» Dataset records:
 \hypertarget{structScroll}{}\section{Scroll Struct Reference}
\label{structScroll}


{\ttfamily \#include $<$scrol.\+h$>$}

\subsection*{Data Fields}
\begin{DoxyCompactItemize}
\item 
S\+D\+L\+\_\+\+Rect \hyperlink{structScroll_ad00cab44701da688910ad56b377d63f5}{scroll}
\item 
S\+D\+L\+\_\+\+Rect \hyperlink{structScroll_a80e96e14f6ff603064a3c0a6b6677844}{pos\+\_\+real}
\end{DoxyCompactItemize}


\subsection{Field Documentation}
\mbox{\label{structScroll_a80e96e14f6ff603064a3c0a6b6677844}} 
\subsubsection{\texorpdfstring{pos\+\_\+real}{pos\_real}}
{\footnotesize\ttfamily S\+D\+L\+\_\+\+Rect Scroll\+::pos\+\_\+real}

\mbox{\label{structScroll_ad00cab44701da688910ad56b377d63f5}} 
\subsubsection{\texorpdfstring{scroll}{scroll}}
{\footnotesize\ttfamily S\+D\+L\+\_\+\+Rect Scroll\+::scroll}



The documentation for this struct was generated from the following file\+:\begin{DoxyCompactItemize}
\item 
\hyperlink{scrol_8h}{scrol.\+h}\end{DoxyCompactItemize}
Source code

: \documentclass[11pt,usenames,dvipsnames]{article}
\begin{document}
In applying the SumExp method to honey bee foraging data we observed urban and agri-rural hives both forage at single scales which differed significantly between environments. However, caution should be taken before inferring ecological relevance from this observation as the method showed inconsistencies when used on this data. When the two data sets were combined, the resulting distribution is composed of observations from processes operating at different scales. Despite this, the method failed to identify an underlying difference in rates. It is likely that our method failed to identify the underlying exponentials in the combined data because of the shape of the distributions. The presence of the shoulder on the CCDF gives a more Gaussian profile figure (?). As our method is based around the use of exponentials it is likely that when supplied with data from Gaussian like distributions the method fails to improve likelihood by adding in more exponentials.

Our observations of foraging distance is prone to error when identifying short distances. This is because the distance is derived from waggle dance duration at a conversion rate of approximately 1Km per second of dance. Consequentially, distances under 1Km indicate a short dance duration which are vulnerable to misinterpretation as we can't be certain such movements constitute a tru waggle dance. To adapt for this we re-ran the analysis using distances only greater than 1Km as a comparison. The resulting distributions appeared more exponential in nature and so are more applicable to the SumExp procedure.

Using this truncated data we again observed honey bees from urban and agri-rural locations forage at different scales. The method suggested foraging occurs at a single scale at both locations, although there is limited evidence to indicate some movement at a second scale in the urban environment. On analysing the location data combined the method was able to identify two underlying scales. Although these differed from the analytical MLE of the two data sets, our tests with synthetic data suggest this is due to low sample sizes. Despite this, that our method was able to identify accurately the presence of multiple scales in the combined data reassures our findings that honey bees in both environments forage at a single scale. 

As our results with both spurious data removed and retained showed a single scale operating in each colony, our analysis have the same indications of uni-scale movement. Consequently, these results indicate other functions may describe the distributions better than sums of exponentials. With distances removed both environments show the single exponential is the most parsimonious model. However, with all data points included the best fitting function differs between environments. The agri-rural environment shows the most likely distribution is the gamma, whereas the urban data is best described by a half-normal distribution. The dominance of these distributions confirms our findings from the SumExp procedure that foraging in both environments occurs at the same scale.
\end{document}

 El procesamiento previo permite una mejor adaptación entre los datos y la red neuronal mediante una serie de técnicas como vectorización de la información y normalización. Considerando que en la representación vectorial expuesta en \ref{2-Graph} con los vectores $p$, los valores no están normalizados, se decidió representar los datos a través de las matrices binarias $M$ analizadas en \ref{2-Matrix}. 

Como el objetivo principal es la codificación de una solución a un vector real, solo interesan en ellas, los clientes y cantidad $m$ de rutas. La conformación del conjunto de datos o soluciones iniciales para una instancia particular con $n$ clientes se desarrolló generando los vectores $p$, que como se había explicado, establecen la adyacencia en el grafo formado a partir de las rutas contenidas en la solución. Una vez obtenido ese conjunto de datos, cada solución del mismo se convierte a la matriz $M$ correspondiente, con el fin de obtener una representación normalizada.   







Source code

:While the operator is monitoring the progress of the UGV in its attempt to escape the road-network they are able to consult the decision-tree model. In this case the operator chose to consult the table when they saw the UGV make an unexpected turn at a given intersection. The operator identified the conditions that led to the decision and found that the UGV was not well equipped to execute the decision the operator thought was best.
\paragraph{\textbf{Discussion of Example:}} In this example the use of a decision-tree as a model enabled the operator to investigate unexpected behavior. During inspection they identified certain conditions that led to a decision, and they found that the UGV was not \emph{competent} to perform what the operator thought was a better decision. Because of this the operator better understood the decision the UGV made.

» About this task: Using the data above, tally each line that has the string "hyperlink" and report only the sum.

» Written solution: 3